- Opening Delimiter -

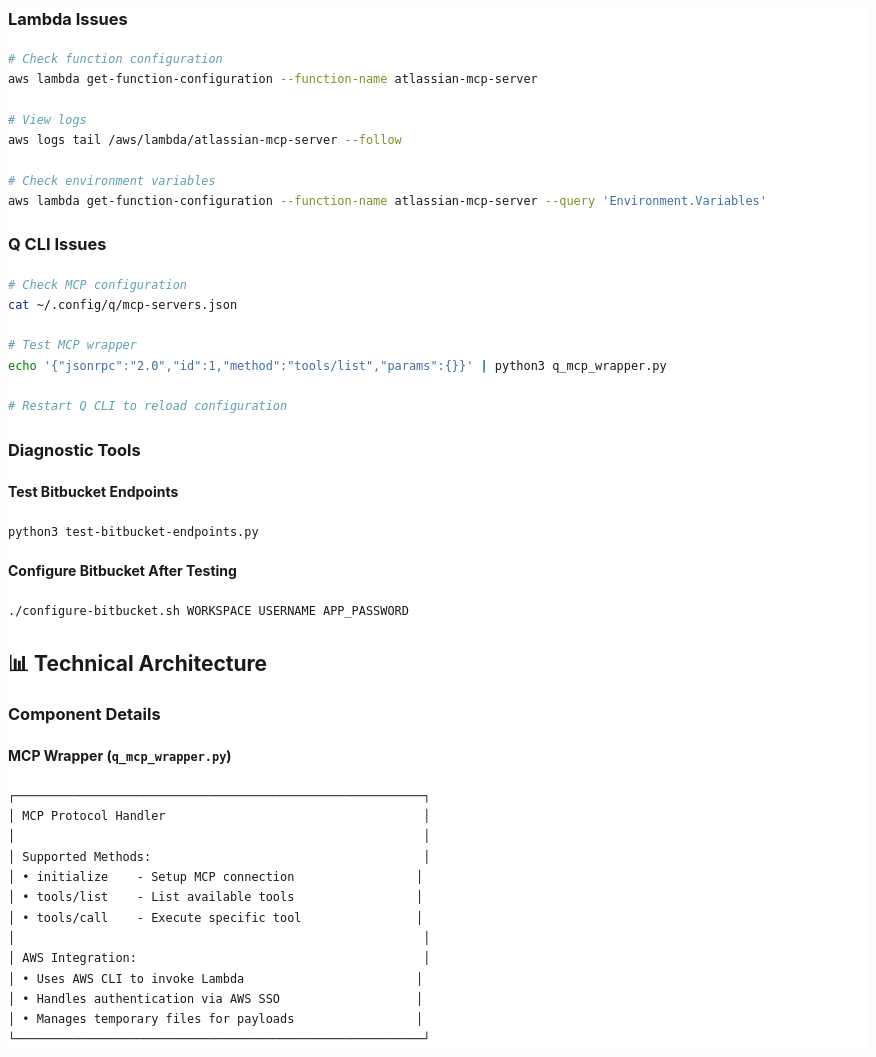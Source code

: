 ### Lambda Issues
```bash
# Check function configuration
aws lambda get-function-configuration --function-name atlassian-mcp-server

# View logs
aws logs tail /aws/lambda/atlassian-mcp-server --follow

# Check environment variables
aws lambda get-function-configuration --function-name atlassian-mcp-server --query 'Environment.Variables'
```

### Q CLI Issues
```bash
# Check MCP configuration
cat ~/.config/q/mcp-servers.json

# Test MCP wrapper
echo '{"jsonrpc":"2.0","id":1,"method":"tools/list","params":{}}' | python3 q_mcp_wrapper.py

# Restart Q CLI to reload configuration
```

### Diagnostic Tools

#### Test Bitbucket Endpoints
```bash
python3 test-bitbucket-endpoints.py
```

#### Configure Bitbucket After Testing
```bash
./configure-bitbucket.sh WORKSPACE USERNAME APP_PASSWORD
```

## 📊 Technical Architecture

### Component Details

#### MCP Wrapper (`q_mcp_wrapper.py`)
```
┌─────────────────────────────────────────────────────────┐
│ MCP Protocol Handler                                    │
│                                                         │
│ Supported Methods:                                      │
│ • initialize    - Setup MCP connection                 │
│ • tools/list    - List available tools                 │
│ • tools/call    - Execute specific tool                │
│                                                         │
│ AWS Integration:                                        │
│ • Uses AWS CLI to invoke Lambda                        │
│ • Handles authentication via AWS SSO                   │
│ • Manages temporary files for payloads                 │
└─────────────────────────────────────────────────────────┘
```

- Closing Delimiter -

Line by line, return the listing above exactly, dropping every picture.

WRITTEN ANSWER »
Source code

: ### Lambda Issues
```bash
# Check function configuration
aws lambda get-function-configuration --function-name atlassian-mcp-server

# View logs
aws logs tail /aws/lambda/atlassian-mcp-server --follow

# Check environment variables
aws lambda get-function-configuration --function-name atlassian-mcp-server --query 'Environment.Variables'
```

### Q CLI Issues
```bash
# Check MCP configuration
cat ~/.config/q/mcp-servers.json

# Test MCP wrapper
echo '{"jsonrpc":"2.0","id":1,"method":"tools/list","params":{}}' | python3 q_mcp_wrapper.py

# Restart Q CLI to reload configuration
```

### Diagnostic Tools

#### Test Bitbucket Endpoints
```bash
python3 test-bitbucket-endpoints.py
```

#### Configure Bitbucket After Testing
```bash
./configure-bitbucket.sh WORKSPACE USERNAME APP_PASSWORD
```

## 📊 Technical Architecture

### Component Details

#### MCP Wrapper (`q_mcp_wrapper.py`)
```
┌─────────────────────────────────────────────────────────┐
│ MCP Protocol Handler                                    │
│                                                         │
│ Supported Methods:                                      │
│ • initialize    - Setup MCP connection                 │
│ • tools/list    - List available tools                 │
│ • tools/call    - Execute specific tool                │
│                                                         │
│ AWS Integration:                                        │
│ • Uses AWS CLI to invoke Lambda                        │
│ • Handles authentication via AWS SSO                   │
│ • Manages temporary files for payloads                 │
└─────────────────────────────────────────────────────────┘
```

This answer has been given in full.